Stored data:
-------------------------
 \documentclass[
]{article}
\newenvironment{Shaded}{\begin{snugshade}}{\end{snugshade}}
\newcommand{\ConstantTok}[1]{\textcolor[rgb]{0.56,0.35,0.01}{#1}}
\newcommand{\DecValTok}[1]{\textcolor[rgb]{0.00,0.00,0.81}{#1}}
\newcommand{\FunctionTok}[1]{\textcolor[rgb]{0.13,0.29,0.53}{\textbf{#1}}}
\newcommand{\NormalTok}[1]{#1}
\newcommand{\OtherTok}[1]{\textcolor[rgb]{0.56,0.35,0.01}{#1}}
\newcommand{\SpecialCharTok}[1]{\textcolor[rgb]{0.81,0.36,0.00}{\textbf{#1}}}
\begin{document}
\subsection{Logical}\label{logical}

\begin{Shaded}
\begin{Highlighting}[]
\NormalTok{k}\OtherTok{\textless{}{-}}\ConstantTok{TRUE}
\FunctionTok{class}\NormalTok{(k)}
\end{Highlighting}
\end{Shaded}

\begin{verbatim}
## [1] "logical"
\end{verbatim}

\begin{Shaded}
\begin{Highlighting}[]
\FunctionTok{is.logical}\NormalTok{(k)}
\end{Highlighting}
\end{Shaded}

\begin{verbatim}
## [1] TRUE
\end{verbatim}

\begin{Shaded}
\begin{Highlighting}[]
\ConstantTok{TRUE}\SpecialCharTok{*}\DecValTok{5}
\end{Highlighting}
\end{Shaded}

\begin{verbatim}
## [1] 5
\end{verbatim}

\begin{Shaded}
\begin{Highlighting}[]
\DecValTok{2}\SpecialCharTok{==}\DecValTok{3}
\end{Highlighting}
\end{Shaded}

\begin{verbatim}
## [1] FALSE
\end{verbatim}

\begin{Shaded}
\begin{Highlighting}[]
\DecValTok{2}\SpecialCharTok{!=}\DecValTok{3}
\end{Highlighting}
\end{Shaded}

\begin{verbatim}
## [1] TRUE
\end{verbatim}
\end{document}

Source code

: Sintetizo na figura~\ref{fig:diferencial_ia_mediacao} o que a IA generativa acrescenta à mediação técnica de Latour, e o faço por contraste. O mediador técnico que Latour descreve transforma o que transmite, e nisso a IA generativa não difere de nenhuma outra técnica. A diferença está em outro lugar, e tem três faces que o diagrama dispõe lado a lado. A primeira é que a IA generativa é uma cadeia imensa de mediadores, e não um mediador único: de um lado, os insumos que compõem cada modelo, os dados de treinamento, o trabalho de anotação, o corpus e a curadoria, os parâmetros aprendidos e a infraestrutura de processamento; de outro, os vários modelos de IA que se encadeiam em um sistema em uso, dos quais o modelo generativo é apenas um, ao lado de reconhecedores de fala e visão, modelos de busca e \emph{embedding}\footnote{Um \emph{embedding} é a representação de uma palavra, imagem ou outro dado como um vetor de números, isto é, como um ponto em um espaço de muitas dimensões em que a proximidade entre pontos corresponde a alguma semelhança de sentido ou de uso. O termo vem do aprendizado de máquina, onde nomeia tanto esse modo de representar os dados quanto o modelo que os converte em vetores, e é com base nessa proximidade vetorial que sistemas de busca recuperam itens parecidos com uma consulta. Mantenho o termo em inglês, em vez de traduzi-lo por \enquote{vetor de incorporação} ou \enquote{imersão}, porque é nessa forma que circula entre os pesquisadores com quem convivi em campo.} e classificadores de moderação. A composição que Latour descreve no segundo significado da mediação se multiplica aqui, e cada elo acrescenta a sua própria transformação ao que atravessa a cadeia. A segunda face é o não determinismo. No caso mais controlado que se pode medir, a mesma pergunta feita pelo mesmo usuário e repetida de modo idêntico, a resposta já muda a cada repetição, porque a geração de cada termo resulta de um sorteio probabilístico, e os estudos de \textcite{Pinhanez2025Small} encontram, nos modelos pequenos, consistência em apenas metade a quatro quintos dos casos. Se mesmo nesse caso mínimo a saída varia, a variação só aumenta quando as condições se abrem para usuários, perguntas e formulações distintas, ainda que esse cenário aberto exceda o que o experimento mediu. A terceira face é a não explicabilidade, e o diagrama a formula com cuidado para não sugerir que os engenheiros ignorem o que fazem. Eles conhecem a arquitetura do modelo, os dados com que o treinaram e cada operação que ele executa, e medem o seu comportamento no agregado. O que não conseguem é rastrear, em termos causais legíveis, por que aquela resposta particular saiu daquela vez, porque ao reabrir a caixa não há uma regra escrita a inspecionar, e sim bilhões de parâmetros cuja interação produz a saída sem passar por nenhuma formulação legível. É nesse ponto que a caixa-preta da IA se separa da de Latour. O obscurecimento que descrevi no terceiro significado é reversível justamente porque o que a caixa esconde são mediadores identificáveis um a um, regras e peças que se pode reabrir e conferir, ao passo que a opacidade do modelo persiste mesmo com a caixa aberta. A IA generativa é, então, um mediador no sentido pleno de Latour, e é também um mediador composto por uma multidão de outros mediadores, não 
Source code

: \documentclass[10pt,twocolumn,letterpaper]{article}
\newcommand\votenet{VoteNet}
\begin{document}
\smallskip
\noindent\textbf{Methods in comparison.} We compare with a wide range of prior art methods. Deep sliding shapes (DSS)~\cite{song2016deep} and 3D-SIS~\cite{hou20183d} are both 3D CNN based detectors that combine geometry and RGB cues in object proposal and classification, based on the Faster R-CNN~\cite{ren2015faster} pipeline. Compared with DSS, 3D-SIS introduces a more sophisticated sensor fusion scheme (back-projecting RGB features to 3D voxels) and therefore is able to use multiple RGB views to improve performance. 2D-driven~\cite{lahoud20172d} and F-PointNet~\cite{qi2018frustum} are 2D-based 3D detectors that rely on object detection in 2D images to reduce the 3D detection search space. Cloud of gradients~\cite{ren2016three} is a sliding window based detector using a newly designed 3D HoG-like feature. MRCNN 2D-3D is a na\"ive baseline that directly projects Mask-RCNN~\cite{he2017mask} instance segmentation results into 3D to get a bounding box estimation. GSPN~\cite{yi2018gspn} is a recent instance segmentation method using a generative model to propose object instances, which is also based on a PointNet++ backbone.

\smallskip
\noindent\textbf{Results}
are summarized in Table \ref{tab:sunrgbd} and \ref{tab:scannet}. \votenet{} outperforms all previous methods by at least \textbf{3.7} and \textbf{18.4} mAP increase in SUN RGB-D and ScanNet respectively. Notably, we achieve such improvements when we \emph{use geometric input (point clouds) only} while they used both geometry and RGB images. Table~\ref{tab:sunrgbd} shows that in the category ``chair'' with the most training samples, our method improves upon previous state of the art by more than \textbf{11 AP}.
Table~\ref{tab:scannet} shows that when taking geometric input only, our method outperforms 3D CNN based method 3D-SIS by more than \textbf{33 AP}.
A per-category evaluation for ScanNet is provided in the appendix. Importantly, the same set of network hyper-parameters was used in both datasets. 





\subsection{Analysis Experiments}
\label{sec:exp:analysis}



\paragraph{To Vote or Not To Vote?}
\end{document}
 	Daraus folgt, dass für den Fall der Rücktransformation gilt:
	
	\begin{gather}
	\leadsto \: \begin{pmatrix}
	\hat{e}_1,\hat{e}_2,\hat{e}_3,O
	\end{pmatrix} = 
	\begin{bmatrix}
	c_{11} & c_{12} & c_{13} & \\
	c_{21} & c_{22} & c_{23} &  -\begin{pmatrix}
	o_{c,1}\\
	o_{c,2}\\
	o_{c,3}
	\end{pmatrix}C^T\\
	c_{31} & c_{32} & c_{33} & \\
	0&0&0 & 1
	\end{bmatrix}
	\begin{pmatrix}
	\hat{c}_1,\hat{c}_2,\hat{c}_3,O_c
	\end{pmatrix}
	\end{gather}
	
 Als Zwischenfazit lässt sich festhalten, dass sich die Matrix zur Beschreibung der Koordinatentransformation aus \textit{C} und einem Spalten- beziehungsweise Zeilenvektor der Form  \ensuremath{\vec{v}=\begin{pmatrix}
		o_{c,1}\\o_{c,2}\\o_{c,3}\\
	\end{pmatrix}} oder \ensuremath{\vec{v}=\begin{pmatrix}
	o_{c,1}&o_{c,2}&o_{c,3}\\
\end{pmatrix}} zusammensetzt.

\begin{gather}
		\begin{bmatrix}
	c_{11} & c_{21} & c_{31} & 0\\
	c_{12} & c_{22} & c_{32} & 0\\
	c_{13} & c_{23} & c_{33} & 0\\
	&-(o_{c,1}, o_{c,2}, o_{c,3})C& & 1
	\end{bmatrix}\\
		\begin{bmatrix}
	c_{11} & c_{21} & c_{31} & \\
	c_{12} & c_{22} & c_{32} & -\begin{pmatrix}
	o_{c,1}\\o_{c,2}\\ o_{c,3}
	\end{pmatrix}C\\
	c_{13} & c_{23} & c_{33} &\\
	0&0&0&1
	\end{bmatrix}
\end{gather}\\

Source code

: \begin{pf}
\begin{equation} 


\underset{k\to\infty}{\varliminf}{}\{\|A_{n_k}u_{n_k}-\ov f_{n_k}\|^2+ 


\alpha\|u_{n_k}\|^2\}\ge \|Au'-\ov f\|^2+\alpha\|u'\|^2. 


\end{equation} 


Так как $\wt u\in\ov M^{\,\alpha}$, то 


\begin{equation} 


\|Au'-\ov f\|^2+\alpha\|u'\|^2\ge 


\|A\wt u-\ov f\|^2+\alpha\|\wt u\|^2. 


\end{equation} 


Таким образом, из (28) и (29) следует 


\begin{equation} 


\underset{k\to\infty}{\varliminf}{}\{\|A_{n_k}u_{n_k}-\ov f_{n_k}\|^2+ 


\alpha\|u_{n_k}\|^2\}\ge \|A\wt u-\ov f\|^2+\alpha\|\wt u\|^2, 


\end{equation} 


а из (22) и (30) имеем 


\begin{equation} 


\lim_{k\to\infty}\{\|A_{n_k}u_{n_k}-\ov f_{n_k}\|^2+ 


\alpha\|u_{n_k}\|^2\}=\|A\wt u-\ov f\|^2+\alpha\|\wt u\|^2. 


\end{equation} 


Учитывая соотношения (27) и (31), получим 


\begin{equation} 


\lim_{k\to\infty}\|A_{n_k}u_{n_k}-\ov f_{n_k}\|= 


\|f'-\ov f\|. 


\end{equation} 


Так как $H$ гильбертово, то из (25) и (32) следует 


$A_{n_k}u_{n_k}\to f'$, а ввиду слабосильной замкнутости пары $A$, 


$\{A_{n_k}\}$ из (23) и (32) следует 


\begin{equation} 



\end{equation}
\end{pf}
-------------------------
**Activity**
Which of the lines above carry the string "NormalTok"? Copy every one.

**Response to this exercise**
\newcommand{\NormalTok}[1]{#1}
\NormalTok{k}\OtherTok{\textless{}{-}}\ConstantTok{TRUE}
\FunctionTok{class}\NormalTok{(k)}
\FunctionTok{is.logical}\NormalTok{(k)}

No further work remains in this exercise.